Each entry needs to be retyped exactly, with nothing added or dropped.

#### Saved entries
»»
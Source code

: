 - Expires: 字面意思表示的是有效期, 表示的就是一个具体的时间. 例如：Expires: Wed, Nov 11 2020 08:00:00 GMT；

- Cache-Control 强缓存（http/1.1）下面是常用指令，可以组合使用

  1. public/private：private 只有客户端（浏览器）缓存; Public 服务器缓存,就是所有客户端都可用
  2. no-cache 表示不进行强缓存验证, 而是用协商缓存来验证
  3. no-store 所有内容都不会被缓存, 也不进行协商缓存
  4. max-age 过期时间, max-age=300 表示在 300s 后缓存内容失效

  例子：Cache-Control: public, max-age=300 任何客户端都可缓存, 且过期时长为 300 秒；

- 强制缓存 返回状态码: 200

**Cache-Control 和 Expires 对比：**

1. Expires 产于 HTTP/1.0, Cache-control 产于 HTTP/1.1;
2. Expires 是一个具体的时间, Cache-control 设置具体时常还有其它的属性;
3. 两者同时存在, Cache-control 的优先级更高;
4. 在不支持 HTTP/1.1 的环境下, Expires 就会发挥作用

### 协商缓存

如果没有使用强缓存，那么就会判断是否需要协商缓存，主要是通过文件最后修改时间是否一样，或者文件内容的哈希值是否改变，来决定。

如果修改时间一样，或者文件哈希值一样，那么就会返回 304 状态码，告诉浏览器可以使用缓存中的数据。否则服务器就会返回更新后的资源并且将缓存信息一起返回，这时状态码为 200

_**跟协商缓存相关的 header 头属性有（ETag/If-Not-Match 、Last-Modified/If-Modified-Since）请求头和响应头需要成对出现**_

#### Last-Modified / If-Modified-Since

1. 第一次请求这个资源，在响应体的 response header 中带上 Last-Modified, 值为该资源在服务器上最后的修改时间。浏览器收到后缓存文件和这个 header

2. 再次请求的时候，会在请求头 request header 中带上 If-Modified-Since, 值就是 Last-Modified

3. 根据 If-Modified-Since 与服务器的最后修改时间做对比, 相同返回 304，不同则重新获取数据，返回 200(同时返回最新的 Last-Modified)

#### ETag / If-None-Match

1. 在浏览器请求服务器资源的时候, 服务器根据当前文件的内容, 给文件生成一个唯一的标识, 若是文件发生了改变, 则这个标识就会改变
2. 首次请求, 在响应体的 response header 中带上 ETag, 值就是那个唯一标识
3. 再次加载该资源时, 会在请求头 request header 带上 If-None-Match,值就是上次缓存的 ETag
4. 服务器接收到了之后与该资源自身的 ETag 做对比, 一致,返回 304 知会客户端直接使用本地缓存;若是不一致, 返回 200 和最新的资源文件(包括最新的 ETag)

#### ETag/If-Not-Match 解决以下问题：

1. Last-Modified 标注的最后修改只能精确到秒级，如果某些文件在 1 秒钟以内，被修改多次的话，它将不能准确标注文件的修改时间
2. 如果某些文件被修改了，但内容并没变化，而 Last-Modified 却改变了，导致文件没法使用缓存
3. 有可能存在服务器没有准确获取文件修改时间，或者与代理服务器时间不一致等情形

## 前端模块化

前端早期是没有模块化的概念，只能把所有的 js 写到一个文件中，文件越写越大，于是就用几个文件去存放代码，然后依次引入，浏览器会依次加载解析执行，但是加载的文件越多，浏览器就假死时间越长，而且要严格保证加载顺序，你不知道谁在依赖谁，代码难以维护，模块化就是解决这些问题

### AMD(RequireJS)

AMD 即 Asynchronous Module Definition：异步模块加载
««
#### Finished task
Source code

: - Expires: 字面意思表示的是有效期, 表示的就是一个具体的时间. 例如：Expires: Wed, Nov 11 2020 08:00:00 GMT；

- Cache-Control 强缓存（http/1.1）下面是常用指令，可以组合使用

  1. public/private：private 只有客户端（浏览器）缓存; Public 服务器缓存,就是所有客户端都可用
  2. no-cache 表示不进行强缓存验证, 而是用协商缓存来验证
  3. no-store 所有内容都不会被缓存, 也不进行协商缓存
  4. max-age 过期时间, max-age=300 表示在 300s 后缓存内容失效

  例子：Cache-Control: public, max-age=300 任何客户端都可缓存, 且过期时长为 300 秒；

- 强制缓存 返回状态码: 200

**Cache-Control 和 Expires 对比：**

1. Expires 产于 HTTP/1.0, Cache-control 产于 HTTP/1.1;
2. Expires 是一个具体的时间, Cache-control 设置具体时常还有其它的属性;
3. 两者同时存在, Cache-control 的优先级更高;
4. 在不支持 HTTP/1.1 的环境下, Expires 就会发挥作用

### 协商缓存

如果没有使用强缓存，那么就会判断是否需要协商缓存，主要是通过文件最后修改时间是否一样，或者文件内容的哈希值是否改变，来决定。

如果修改时间一样，或者文件哈希值一样，那么就会返回 304 状态码，告诉浏览器可以使用缓存中的数据。否则服务器就会返回更新后的资源并且将缓存信息一起返回，这时状态码为 200

_**跟协商缓存相关的 header 头属性有（ETag/If-Not-Match 、Last-Modified/If-Modified-Since）请求头和响应头需要成对出现**_

#### Last-Modified / If-Modified-Since

1. 第一次请求这个资源，在响应体的 response header 中带上 Last-Modified, 值为该资源在服务器上最后的修改时间。浏览器收到后缓存文件和这个 header

2. 再次请求的时候，会在请求头 request header 中带上 If-Modified-Since, 值就是 Last-Modified

3. 根据 If-Modified-Since 与服务器的最后修改时间做对比, 相同返回 304，不同则重新获取数据，返回 200(同时返回最新的 Last-Modified)

#### ETag / If-None-Match

1. 在浏览器请求服务器资源的时候, 服务器根据当前文件的内容, 给文件生成一个唯一的标识, 若是文件发生了改变, 则这个标识就会改变
2. 首次请求, 在响应体的 response header 中带上 ETag, 值就是那个唯一标识
3. 再次加载该资源时, 会在请求头 request header 带上 If-None-Match,值就是上次缓存的 ETag
4. 服务器接收到了之后与该资源自身的 ETag 做对比, 一致,返回 304 知会客户端直接使用本地缓存;若是不一致, 返回 200 和最新的资源文件(包括最新的 ETag)

#### ETag/If-Not-Match 解决以下问题：

1. Last-Modified 标注的最后修改只能精确到秒级，如果某些文件在 1 秒钟以内，被修改多次的话，它将不能准确标注文件的修改时间
2. 如果某些文件被修改了，但内容并没变化，而 Last-Modified 却改变了，导致文件没法使用缓存
3. 有可能存在服务器没有准确获取文件修改时间，或者与代理服务器时间不一致等情形

## 前端模块化

前端早期是没有模块化的概念，只能把所有的 js 写到一个文件中，文件越写越大，于是就用几个文件去存放代码，然后依次引入，浏览器会依次加载解析执行，但是加载的文件越多，浏览器就假死时间越长，而且要严格保证加载顺序，你不知道谁在依赖谁，代码难以维护，模块化就是解决这些问题

### AMD(RequireJS)

AMD 即 Asynchronous Module Definition：异步模块加载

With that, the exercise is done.